Documents found in this filing:

  1. 8-K
  2. Ex-4.1
  3. Ex-4.1

Washington, D.C. 20549




Pursuant to Section 13 or 15(d) of the Securities Exchange Act of 1934

Date of Report (Date of earliest event reported): May 4, 2012


(Exact name of registrant as specified in its charter)



New York 0-14818 14-1541629
(State or other jurisdiction of
incorporation or organization)
(Commission file number) (I.R.S. Employer
Identification No.)

38 Corporate Circle,
Albany, New York 12203
(Address of principal executive offices)

(518) 452-1242
(Registrant’s telephone number, including area code)

Not Applicable
(Former name or former address, if changed since last report)


Check the appropriate box below if the Form 8-K filing is intended to simultaneously satisfy the filing obligation of the registrant under any of the following provisions:

o Written communications pursuant to Rule 425 under the Securities Act (17 CFR 230.425)
o Soliciting material pursuant to Rule 14a-12 under the Exchange Act (17 CFR 240.14a-12)
o Pre-commencement communications pursuant to Rule 14d-2(b) under the Exchange Act (17 CFR 240.14d-2(b))
o Pre-commencement communications pursuant to Rule 13e-4(c) under the Exchange Act (17 CFR 240.13e-4(c))




On May 4, 2012, Trans World Entertainment Corporation (the “Company”) entered into a First Amendment to the Credit Agreement (the “Credit Agreement”) with Wells Fargo Bank, National Association (“Wells Fargo”), as administrative agent, under which the lenders party thereto committed to provide up to $75 million in loans under a five-year, secured revolving credit facility (the “Credit Facility”). The Credit Agreement amends the Company’s existing Amended and Restated Revolving Credit Agreement dated as of April 15, 2010. As part of the amendment, the Administrative Agent, Collateral Agent, Swingline Lender and Issuing Bank was transferred from Bank of America to Wells Fargo.



The commitments by the lenders under the Credit Facility are subject to borrowing base and availability restrictions.

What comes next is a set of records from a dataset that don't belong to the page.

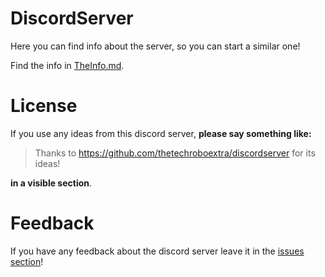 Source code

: # DiscordServer
Here you can find info about the server, so you can start a similar one!

Find the info in [TheInfo.md](TheInfo.md).

# License
If you use any ideas from this discord server, **please say something like:**
> Thanks to https://github.com/thetechroboextra/discordserver for its ideas!

**in a visible section**.

# Feedback
If you have any feedback about the discord server leave it in the [issues section](https://github.com/thetechrobo/issues)!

Up to $15 million of the Credit Facility may be used for the issuance of letters of credit and up to $10 million of the Credit Facility may be used for the making of swing line loans.


Interest under the Credit Facility accrues, at the election of the Company, at a LIBO Rate or Prime Rate, plus, in each case, an Applicable Margin, which is determined by reference to the level of Availability as defined in the Credit Agreement, with the Applicable Margin for LIBO Rate loans ranging from 2.25% to 2.75% and the Applicable Margin for Prime Rate loans ranging from 0.75% to 1.25%. In addition, a commitment fee ranging from 0.375% to 0.50% is also payable on unused commitments.

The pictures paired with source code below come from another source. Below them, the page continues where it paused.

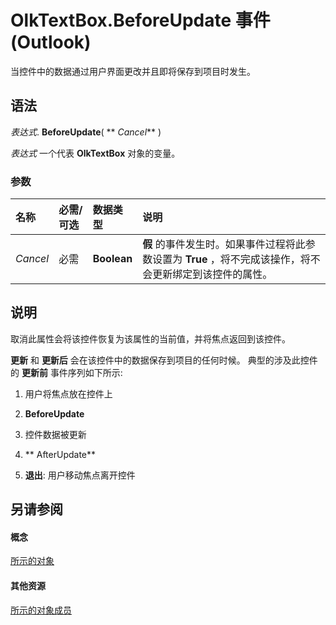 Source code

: 
# OlkTextBox.BeforeUpdate 事件 (Outlook)

当控件中的数据通过用户界面更改并且即将保存到项目时发生。


## 语法

 _表达式_. **BeforeUpdate**( ** _Cancel_** )

 _表达式_ 一个代表 **OlkTextBox** 对象的变量。


### 参数



|**名称**|**必需/可选**|**数据类型**|**说明**|
|:-----|:-----|:-----|:-----|
| _Cancel_|必需|**Boolean**|**假** 的事件发生时。如果事件过程将此参数设置为 **True** ，将不完成该操作，将不会更新绑定到该控件的属性。|

## 说明

取消此属性会将该控件恢复为该属性的当前值，并将焦点返回到该控件。

 **更新** 和 **更新后** 会在该控件中的数据保存到项目的任何时候。 典型的涉及此控件的 **更新前** 事件序列如下所示:


1. 用户将焦点放在控件上
    
2.  **BeforeUpdate**
    
3. 控件数据被更新
    
4.  ** AfterUpdate**
    
5.  **退出**: 用户移动焦点离开控件
    



## 另请参阅


#### 概念


[所示的对象](8c9438bf-e20a-2f70-90ac-097cf09594ca.md)
#### 其他资源


[所示的对象成员](f4a5f9ea-15f7-164e-d7ca-77a0842105c8.md)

The Credit Facility is secured by a first priority security interest in substantially all of the assets of the Company, including inventory, accounts receivable, cash and cash equivalents and certain other collateral of the borrowers and guarantors under the Credit Facility (collectively, the “Credit Facility Parties”) and by a first priority pledge of equity interests in certain of the Company’s subsidiaries.     


Among other things, the Credit Agreement limits the Company’s ability to incur additional indebtedness, create liens, make investments, make restricted payments or specified payments and merge or acquire assets.


The Credit Agreement contains customary events of default, including; but not limited to: payment defaults, breaches of representations and warranties, covenant defaults, cross-defaults to similar obligations, customary ERISA defaults, certain events of bankruptcy and insolvency, judgment defaults, the invalidity of liens on collateral, change in control, cessation of business or the liquidation of material assets of the Credit Facility Parties taken as a whole, the occurrence of an uninsured loss to a material portion of collateral and failure of the obligations under the Credit Facility to constitute senior indebtedness under any applicable subordination or intercreditor agreements.


The proceeds from the Credit Facility will be used by the Company for working capital, to finance capital expenditures and for other general corporate purposes.


The Company paid certain customary fees and expenses in connection with obtaining the lenders’ commitments pursuant to the terms of a related fee letter.


The foregoing description of the Credit Facility does not purport to be complete and is qualified in its entirety by reference to the First Amendment to Credit Agreement, a copy of which is attached as Exhibit 4.1 to this Current Report on Form 8-K and incorporated herein by reference.





EXHIBITS. The following exhibit is filed herewith:








First Amendment to Credit Agreement between Trans World Entertainment Corporation and Wells Fargo; National Association dated May 4, 2012.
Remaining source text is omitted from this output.